Plain-text document sources
★ ★ ★ ★ ★

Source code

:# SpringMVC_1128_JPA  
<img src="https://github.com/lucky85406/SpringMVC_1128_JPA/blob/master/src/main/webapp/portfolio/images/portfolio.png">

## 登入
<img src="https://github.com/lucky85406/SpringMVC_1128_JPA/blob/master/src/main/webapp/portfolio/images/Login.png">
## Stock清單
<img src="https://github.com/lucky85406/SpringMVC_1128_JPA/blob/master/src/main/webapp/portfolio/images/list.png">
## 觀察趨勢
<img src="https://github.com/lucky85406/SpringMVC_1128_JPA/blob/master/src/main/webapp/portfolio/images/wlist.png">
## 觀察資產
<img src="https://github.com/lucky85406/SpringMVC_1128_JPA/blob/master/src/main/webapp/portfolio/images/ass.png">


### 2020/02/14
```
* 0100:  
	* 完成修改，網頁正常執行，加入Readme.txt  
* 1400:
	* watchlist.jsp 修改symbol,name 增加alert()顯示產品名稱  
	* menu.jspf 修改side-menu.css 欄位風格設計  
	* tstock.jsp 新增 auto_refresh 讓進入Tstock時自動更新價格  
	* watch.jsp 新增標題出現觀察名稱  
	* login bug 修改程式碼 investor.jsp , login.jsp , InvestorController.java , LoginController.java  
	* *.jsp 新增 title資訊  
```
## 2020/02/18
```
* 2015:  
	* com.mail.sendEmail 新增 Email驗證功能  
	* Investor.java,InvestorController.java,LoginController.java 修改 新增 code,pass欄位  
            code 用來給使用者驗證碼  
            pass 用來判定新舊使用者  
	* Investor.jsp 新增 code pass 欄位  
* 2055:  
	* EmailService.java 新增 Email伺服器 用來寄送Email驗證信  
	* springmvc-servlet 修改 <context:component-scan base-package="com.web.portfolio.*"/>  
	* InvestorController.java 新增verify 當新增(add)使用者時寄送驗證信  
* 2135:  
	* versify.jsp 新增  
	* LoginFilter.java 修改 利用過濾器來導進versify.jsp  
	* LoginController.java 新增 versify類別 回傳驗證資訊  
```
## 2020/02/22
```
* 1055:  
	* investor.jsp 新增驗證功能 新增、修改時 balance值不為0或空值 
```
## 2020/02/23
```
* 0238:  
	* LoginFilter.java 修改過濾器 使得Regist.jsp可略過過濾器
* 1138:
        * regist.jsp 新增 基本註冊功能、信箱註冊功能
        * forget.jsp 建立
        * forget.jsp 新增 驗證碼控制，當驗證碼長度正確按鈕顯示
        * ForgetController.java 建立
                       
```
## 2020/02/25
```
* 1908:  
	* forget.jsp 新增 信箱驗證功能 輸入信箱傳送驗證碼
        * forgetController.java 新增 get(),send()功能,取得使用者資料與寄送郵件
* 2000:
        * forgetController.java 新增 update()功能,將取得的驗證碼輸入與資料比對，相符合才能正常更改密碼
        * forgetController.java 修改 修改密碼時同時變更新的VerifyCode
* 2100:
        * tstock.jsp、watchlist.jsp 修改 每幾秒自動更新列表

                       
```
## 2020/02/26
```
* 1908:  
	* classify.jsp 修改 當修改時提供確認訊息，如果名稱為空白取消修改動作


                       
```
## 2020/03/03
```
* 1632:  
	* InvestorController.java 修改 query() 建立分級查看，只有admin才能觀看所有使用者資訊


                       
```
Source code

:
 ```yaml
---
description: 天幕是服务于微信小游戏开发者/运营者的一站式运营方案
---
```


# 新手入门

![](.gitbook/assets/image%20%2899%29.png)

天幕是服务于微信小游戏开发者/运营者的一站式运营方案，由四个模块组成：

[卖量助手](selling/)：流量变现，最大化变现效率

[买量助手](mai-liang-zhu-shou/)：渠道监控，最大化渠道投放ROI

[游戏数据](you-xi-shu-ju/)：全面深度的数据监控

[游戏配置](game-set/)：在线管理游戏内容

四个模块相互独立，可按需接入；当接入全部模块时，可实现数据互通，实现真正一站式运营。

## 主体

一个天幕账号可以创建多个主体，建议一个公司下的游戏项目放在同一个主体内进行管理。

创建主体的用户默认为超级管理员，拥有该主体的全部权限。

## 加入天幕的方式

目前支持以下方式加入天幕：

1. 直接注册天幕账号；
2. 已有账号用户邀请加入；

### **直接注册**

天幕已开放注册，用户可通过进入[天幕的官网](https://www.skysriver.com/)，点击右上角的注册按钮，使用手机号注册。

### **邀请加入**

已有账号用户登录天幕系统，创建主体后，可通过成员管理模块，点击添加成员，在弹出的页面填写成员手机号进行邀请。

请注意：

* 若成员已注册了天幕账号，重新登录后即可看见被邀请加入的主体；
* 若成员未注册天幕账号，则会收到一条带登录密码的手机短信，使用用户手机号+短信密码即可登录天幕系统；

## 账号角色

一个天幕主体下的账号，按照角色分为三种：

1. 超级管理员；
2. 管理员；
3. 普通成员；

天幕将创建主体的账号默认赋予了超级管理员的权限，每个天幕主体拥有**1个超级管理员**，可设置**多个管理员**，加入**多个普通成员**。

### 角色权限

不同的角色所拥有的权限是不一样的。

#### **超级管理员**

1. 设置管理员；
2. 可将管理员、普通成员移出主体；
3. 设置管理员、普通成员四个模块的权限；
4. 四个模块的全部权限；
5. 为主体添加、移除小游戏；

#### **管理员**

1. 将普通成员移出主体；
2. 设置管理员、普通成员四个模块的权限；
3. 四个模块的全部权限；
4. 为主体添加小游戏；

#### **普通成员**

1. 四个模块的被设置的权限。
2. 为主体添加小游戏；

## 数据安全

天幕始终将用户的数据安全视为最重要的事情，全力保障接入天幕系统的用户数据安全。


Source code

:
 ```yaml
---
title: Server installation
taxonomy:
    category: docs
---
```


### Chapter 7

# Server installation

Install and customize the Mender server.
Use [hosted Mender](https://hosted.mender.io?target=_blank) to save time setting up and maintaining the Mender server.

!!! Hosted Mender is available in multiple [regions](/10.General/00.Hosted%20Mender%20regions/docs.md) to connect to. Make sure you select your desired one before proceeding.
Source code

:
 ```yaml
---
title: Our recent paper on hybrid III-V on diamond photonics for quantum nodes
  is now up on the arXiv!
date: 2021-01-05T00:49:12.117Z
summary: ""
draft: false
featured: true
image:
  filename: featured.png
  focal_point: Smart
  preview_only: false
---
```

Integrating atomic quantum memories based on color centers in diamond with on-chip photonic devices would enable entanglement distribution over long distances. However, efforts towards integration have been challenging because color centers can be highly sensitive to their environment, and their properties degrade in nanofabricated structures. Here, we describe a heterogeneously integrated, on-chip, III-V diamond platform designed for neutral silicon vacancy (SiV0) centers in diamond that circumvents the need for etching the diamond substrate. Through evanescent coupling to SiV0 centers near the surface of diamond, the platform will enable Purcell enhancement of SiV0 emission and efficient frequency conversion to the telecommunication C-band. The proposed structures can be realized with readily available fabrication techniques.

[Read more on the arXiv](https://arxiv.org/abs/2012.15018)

★ ★ ★ ★ ★

How to complete this task:
In full and without alteration, write out the data above.

Your response:
Source code

:# SpringMVC_1128_JPA  
<img src="https://github.com/lucky85406/SpringMVC_1128_JPA/blob/master/src/main/webapp/portfolio/images/portfolio.png">

## 登入
<img src="https://github.com/lucky85406/SpringMVC_1128_JPA/blob/master/src/main/webapp/portfolio/images/Login.png">
## Stock清單
<img src="https://github.com/lucky85406/SpringMVC_1128_JPA/blob/master/src/main/webapp/portfolio/images/list.png">
## 觀察趨勢
<img src="https://github.com/lucky85406/SpringMVC_1128_JPA/blob/master/src/main/webapp/portfolio/images/wlist.png">
## 觀察資產
<img src="https://github.com/lucky85406/SpringMVC_1128_JPA/blob/master/src/main/webapp/portfolio/images/ass.png">


### 2020/02/14
```
* 0100:  
	* 完成修改，網頁正常執行，加入Readme.txt  
* 1400:
	* watchlist.jsp 修改symbol,name 增加alert()顯示產品名稱  
	* menu.jspf 修改side-menu.css 欄位風格設計  
	* tstock.jsp 新增 auto_refresh 讓進入Tstock時自動更新價格  
	* watch.jsp 新增標題出現觀察名稱  
	* login bug 修改程式碼 investor.jsp , login.jsp , InvestorController.java , LoginController.java  
	* *.jsp 新增 title資訊  
```
## 2020/02/18
```
* 2015:  
	* com.mail.sendEmail 新增 Email驗證功能  
	* Investor.java,InvestorController.java,LoginController.java 修改 新增 code,pass欄位  
            code 用來給使用者驗證碼  
            pass 用來判定新舊使用者  
	* Investor.jsp 新增 code pass 欄位  
* 2055:  
	* EmailService.java 新增 Email伺服器 用來寄送Email驗證信  
	* springmvc-servlet 修改 <context:component-scan base-package="com.web.portfolio.*"/>  
	* InvestorController.java 新增verify 當新增(add)使用者時寄送驗證信  
* 2135:  
	* versify.jsp 新增  
	* LoginFilter.java 修改 利用過濾器來導進versify.jsp  
	* LoginController.java 新增 versify類別 回傳驗證資訊  
```
## 2020/02/22
```
* 1055:  
	* investor.jsp 新增驗證功能 新增、修改時 balance值不為0或空值 
```
## 2020/02/23
```
* 0238:  
	* LoginFilter.java 修改過濾器 使得Regist.jsp可略過過濾器
* 1138:
        * regist.jsp 新增 基本註冊功能、信箱註冊功能
        * forget.jsp 建立
        * forget.jsp 新增 驗證碼控制，當驗證碼長度正確按鈕顯示
        * ForgetController.java 建立
                       
```
## 2020/02/25
```
* 1908:  
	* forget.jsp 新增 信箱驗證功能 輸入信箱傳送驗證碼
        * forgetController.java 新增 get(),send()功能,取得使用者資料與寄送郵件
* 2000:
        * forgetController.java 新增 update()功能,將取得的驗證碼輸入與資料比對，相符合才能正常更改密碼
        * forgetController.java 修改 修改密碼時同時變更新的VerifyCode
* 2100:
        * tstock.jsp、watchlist.jsp 修改 每幾秒自動更新列表

                       
```
## 2020/02/26
```
* 1908:  
	* classify.jsp 修改 當修改時提供確認訊息，如果名稱為空白取消修改動作


                       
```
## 2020/03/03
```
* 1632:  
	* InvestorController.java 修改 query() 建立分級查看，只有admin才能觀看所有使用者資訊


                       
```
Source code

:
 ```yaml
---
description: 天幕是服务于微信小游戏开发者/运营者的一站式运营方案
---
```


# 新手入门

![](.gitbook/assets/image%20%2899%29.png)

天幕是服务于微信小游戏开发者/运营者的一站式运营方案，由四个模块组成：

[卖量助手](selling/)：流量变现，最大化变现效率

[买量助手](mai-liang-zhu-shou/)：渠道监控，最大化渠道投放ROI

[游戏数据](you-xi-shu-ju/)：全面深度的数据监控

[游戏配置](game-set/)：在线管理游戏内容

四个模块相互独立，可按需接入；当接入全部模块时，可实现数据互通，实现真正一站式运营。

## 主体

一个天幕账号可以创建多个主体，建议一个公司下的游戏项目放在同一个主体内进行管理。

创建主体的用户默认为超级管理员，拥有该主体的全部权限。

## 加入天幕的方式

目前支持以下方式加入天幕：

1. 直接注册天幕账号；
2. 已有账号用户邀请加入；

### **直接注册**

天幕已开放注册，用户可通过进入[天幕的官网](https://www.skysriver.com/)，点击右上角的注册按钮，使用手机号注册。

### **邀请加入**

已有账号用户登录天幕系统，创建主体后，可通过成员管理模块，点击添加成员，在弹出的页面填写成员手机号进行邀请。

请注意：

* 若成员已注册了天幕账号，重新登录后即可看见被邀请加入的主体；
* 若成员未注册天幕账号，则会收到一条带登录密码的手机短信，使用用户手机号+短信密码即可登录天幕系统；

## 账号角色

一个天幕主体下的账号，按照角色分为三种：

1. 超级管理员；
2. 管理员；
3. 普通成员；

天幕将创建主体的账号默认赋予了超级管理员的权限，每个天幕主体拥有**1个超级管理员**，可设置**多个管理员**，加入**多个普通成员**。

### 角色权限

不同的角色所拥有的权限是不一样的。

#### **超级管理员**

1. 设置管理员；
2. 可将管理员、普通成员移出主体；
3. 设置管理员、普通成员四个模块的权限；
4. 四个模块的全部权限；
5. 为主体添加、移除小游戏；

#### **管理员**

1. 将普通成员移出主体；
2. 设置管理员、普通成员四个模块的权限；
3. 四个模块的全部权限；
4. 为主体添加小游戏；

#### **普通成员**

1. 四个模块的被设置的权限。
2. 为主体添加小游戏；

## 数据安全

天幕始终将用户的数据安全视为最重要的事情，全力保障接入天幕系统的用户数据安全。


Source code

:
 ```yaml
---
title: Server installation
taxonomy:
    category: docs
---
```


### Chapter 7

# Server installation

Install and customize the Mender server.
Use [hosted Mender](https://hosted.mender.io?target=_blank) to save time setting up and maintaining the Mender server.

!!! Hosted Mender is available in multiple [regions](/10.General/00.Hosted%20Mender%20regions/docs.md) to connect to. Make sure you select your desired one before proceeding.
Source code

:
 ```yaml
---
title: Our recent paper on hybrid III-V on diamond photonics for quantum nodes
  is now up on the arXiv!
date: 2021-01-05T00:49:12.117Z
summary: ""
draft: false
featured: true
image:
  filename: featured.png
  focal_point: Smart
  preview_only: false
---
```

Integrating atomic quantum memories based on color centers in diamond with on-chip photonic devices would enable entanglement distribution over long distances. However, efforts towards integration have been challenging because color centers can be highly sensitive to their environment, and their properties degrade in nanofabricated structures. Here, we describe a heterogeneously integrated, on-chip, III-V diamond platform designed for neutral silicon vacancy (SiV0) centers in diamond that circumvents the need for etching the diamond substrate. Through evanescent coupling to SiV0 centers near the surface of diamond, the platform will enable Purcell enhancement of SiV0 emission and efficient frequency conversion to the telecommunication C-band. The proposed structures can be realized with readily available fabrication techniques.

[Read more on the arXiv](https://arxiv.org/abs/2012.15018)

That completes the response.